À tous les niveaux, les travaux d'entretien et de propreté s'effectuaient méticuleusement et, même au repos, la salle des machines faisait l'objet des plus grands soins. On graissait les arbres à cames, les coussinets, les pistons, les vilebrequins. On lustrait les cuivres, on balayait les moindres déchets ou fragments résiduels. On mettait l'ordre partout. D'ailleurs, la consigne était impérative : le bateau doit toujours être prêt pour un éventuel départ.
Mais tout à coup la routine quotidienne cessa. Les bruits familiers du bord furent couverts par trois détonations successives. Ce bruit sinistre ébranla les cabines, se répercuta tout le long des ponts, envahit l'immense salle des machines De l'avant à l'arrière, de bâbord à tribord, ce fut le même frémissement lugubre, précurseur d'un drame atroce. " Le feu à bord " ! entend-on partout. Vers l'avant du navire, un mince filet de fumée s'élève d'abord qui devient rapidement un épais nuage noir.
C'était bien cela ! le feu avait pris dans les soutes avant tribord, les soutes à gargousses pour les pièces de 194 mm.
Le premier message de détresse fut transmis par Paul Ribois de garde au télégraphe : " Feu à bord du " Liberté ". Envoyez secours d'urgence ". L'incendie se développait avec une rapidité effrayante. De la casemate avant tribord sortaient maintenant d'énormes volutes de fumée noire qui montaient vers le ciel pour se diluer ensuite et faire face à des flammes gigantesques rouges et jaunes pendant que les gaz délétères résultant de la combustion envahissaient les batteries, les entreponts et rendaient par leur âcreté la respiration humaine impossible.
Des navires les plus proches de la Liberté, de la République, du Léon-Gambetta, on entend des appels désespérés " sauve qui peut ! " On aperçoit des hommes pris de panique qui n'hésitent pas à se jeter à l'eau. Certains d'entre eux ne sachant pas nager se noieront.
L'officier de garde, le lieutenant de vaisseau Gaston Bignon, fit sonner la générale qui devait ramener tout le monde à son poste et particulièrement au poste d'incendie. Il ordonna de noyer les soutes avant où étaient stockées les gargousses de poudre B, dont il sera longuement question plus loin.
Il est 5 h 43. A ce moment précis, le lieutenant de vaisseau Garnier prend la direction des opérations. Il fait hisser les flammes avaries graves et demande de secours immédiats.

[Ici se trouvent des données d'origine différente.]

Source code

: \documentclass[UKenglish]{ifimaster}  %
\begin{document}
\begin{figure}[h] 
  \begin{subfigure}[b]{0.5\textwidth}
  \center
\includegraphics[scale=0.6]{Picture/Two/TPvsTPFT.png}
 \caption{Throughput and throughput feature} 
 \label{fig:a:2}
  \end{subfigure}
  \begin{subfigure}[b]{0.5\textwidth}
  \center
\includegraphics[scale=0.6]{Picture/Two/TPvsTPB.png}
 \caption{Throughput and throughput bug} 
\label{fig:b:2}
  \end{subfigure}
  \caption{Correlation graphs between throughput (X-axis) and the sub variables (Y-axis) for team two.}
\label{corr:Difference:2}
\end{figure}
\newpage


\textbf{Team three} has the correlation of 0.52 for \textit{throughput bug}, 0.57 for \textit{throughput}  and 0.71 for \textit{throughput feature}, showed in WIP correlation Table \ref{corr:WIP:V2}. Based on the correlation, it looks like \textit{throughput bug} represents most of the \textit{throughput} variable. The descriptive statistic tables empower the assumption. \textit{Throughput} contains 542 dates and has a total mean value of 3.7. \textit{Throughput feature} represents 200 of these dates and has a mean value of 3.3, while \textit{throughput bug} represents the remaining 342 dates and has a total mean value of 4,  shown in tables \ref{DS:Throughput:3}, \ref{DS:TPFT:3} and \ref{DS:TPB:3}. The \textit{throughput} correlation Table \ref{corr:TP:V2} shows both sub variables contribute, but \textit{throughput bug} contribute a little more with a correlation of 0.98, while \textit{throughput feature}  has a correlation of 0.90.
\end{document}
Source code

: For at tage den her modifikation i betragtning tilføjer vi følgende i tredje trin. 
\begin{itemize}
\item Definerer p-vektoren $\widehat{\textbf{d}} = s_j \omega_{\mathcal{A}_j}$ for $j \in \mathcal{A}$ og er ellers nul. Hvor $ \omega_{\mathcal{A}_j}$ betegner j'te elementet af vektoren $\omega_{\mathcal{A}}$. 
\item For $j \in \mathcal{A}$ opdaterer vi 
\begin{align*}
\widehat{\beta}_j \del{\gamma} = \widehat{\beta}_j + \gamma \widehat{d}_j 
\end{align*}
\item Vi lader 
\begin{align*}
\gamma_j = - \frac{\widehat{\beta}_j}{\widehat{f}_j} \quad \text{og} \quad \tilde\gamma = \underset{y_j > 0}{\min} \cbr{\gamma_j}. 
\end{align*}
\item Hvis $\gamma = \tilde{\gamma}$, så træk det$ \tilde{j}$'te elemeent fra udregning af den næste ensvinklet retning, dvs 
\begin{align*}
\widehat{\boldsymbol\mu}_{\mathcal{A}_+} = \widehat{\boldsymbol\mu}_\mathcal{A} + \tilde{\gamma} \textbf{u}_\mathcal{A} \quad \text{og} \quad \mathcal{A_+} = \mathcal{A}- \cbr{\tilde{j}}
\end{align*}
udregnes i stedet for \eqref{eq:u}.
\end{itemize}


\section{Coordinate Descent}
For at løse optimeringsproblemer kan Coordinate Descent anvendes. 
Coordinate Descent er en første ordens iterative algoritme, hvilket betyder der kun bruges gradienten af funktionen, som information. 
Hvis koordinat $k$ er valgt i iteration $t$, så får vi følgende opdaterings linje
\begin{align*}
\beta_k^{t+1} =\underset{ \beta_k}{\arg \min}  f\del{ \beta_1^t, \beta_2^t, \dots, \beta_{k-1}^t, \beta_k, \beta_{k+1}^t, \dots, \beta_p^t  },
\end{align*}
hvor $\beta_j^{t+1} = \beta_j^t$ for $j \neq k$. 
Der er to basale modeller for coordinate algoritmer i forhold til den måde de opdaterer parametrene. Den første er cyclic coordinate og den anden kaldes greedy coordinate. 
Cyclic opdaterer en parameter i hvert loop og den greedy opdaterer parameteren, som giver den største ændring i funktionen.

La fumée se dissipe par intermittences : on se prend alors à espérer une accalmie. Hélas ! Des flammes claires, énormes, envahissent tous les sabords, les embrasures, les superstructures. Phénomène curieux et troublant à la fois, on observe de la fumée qui sort de l'extrémité du mât de misaine. Celui-ci étant creux et prenant naissance dans les soutes avant, il joue le rôle d'un chalumeau.
Les officiers ont bien essayé de ramener le calme, mais l'angoisse étreint inexorablement les coeurs. L'équipage assiste impuissant à l'agonie du cuirassé.
Quels secours pouvait-on attendre ?
Dès la première alerte, des chaloupes, des baleinières, des remorqueurs avaient foncé vers le navire sinistré. Pour faire quoi ? On se pose toujours la question.
Ces frêles embarcations n'étaient pas outillées pour éteindre l'incendie. Elles auraient pu tout au plus recueillir les membres de l'équipage si le cuirassé avait été évacué.
Mais l'ordre impératif de rester à bord avait été donné. La chaloupe de veille de la Direction du Port avait été la première à s'approcher du navire en feu.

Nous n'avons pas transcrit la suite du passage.